(Records excerpted from a collection)
[Start of Attachment]

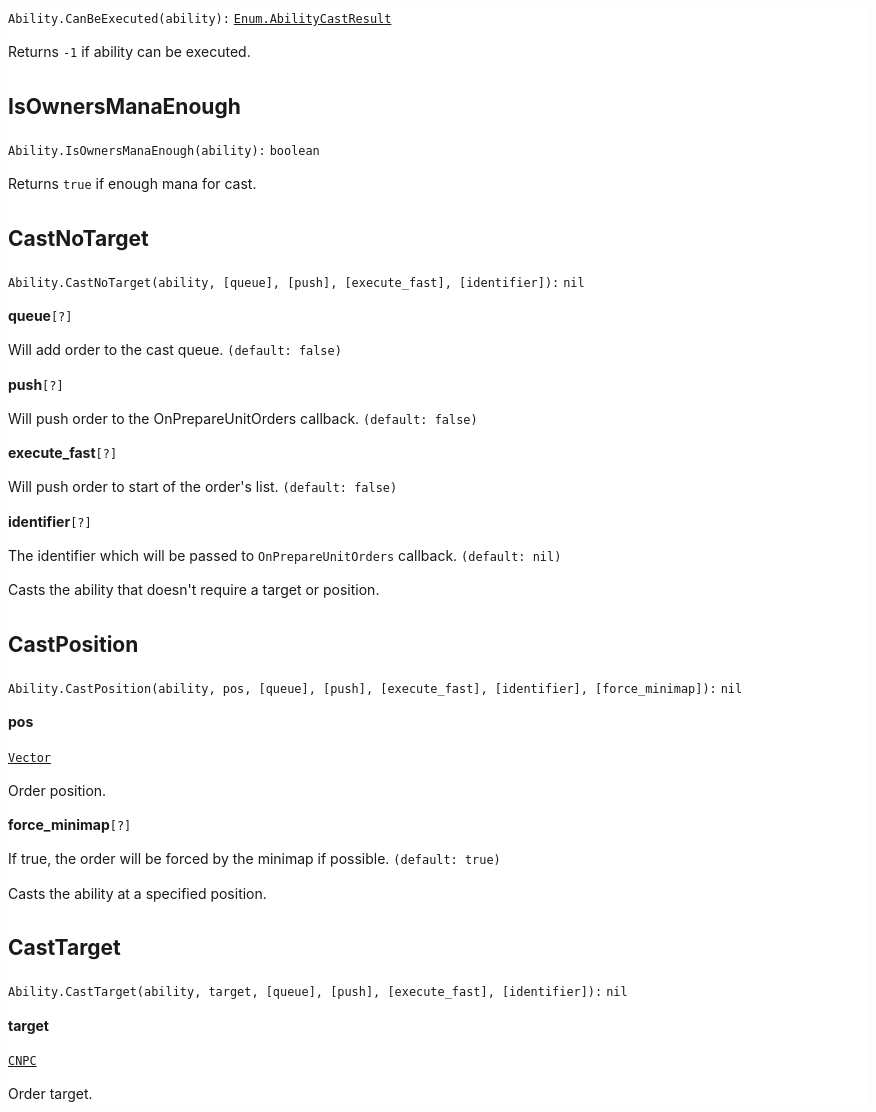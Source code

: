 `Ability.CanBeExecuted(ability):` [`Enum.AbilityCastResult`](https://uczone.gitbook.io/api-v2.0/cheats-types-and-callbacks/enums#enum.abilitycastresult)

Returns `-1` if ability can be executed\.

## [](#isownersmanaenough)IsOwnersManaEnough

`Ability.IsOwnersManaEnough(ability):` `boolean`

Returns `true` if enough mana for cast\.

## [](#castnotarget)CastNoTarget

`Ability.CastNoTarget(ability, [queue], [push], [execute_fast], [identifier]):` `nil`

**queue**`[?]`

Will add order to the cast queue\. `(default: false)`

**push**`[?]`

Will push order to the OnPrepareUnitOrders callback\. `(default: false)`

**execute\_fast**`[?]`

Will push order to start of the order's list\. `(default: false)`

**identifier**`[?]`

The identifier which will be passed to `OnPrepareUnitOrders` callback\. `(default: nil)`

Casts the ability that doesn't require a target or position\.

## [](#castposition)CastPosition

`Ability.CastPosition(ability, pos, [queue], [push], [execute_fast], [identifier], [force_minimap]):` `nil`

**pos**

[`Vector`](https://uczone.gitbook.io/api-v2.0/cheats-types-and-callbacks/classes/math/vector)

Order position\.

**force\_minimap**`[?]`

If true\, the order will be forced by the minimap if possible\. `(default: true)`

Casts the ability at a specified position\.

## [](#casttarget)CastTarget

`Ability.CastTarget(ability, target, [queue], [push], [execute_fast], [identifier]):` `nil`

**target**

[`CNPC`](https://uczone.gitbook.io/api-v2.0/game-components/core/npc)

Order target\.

[End of Attachment]
[Start of Attachment]

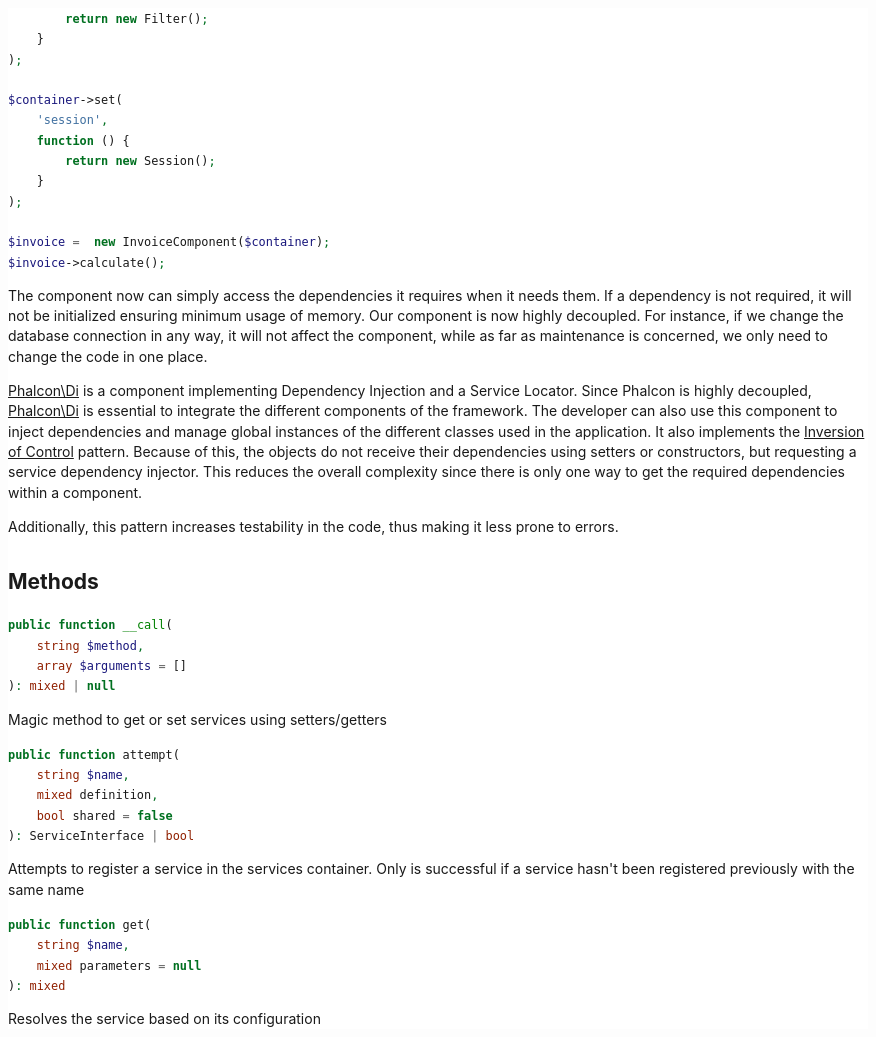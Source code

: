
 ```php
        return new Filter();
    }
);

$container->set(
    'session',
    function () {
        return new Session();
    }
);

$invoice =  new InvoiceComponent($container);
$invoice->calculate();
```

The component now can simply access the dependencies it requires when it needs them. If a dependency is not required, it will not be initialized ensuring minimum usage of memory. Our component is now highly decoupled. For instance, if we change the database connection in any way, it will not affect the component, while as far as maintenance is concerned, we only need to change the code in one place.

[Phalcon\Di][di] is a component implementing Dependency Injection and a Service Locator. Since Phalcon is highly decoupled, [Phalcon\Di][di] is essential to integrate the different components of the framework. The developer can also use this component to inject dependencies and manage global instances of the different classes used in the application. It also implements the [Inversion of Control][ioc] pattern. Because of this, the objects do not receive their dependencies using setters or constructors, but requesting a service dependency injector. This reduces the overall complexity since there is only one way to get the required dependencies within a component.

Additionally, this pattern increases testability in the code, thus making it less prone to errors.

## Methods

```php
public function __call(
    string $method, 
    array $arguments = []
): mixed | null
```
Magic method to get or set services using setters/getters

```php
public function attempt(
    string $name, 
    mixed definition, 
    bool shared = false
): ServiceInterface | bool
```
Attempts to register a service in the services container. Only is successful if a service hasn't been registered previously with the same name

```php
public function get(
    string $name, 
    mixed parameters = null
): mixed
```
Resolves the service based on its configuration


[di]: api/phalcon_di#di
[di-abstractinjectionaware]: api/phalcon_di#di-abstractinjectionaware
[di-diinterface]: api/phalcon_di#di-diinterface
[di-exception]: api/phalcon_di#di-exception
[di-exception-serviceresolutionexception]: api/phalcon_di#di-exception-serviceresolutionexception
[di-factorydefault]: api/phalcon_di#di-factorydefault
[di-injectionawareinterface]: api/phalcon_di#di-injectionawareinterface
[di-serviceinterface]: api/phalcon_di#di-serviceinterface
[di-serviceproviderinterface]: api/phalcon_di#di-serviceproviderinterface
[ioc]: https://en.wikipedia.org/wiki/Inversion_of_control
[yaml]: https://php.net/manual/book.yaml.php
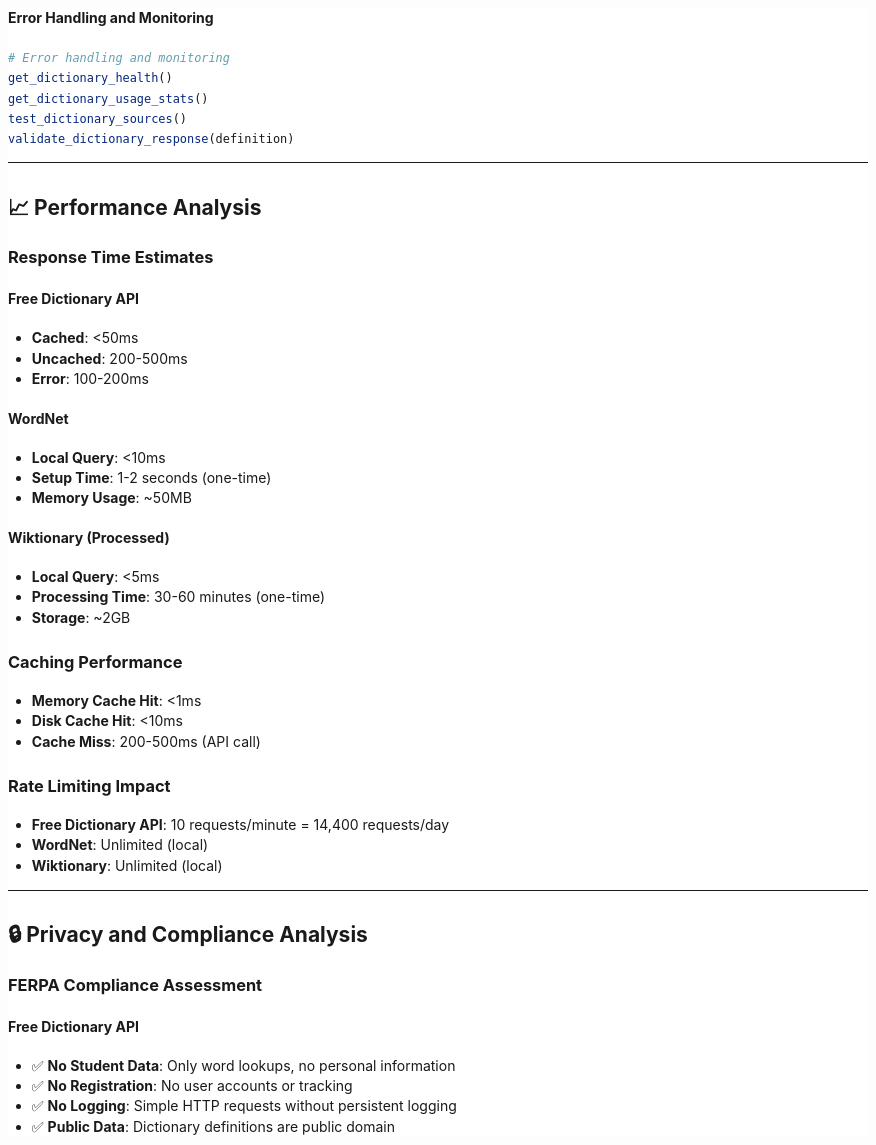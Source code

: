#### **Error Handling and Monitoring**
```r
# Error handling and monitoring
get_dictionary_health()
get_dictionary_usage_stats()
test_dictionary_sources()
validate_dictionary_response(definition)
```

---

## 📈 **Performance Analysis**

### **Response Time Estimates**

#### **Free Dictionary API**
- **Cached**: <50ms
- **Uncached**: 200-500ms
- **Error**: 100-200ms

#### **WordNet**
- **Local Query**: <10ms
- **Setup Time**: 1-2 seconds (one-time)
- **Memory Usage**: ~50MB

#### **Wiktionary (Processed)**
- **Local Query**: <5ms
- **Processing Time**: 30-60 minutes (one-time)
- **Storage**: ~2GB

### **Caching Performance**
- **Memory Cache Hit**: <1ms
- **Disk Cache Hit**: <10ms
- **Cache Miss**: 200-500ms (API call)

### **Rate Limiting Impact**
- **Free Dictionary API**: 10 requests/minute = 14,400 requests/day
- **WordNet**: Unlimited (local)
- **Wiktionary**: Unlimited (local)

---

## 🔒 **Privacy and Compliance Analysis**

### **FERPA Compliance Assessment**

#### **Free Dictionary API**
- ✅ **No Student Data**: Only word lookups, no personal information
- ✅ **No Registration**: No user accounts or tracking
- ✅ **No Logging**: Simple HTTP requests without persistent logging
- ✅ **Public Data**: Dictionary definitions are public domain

[End of Attachment]

Search the data and copy each line containing "Performance".

## 📈 **Performance Analysis**
### **Caching Performance**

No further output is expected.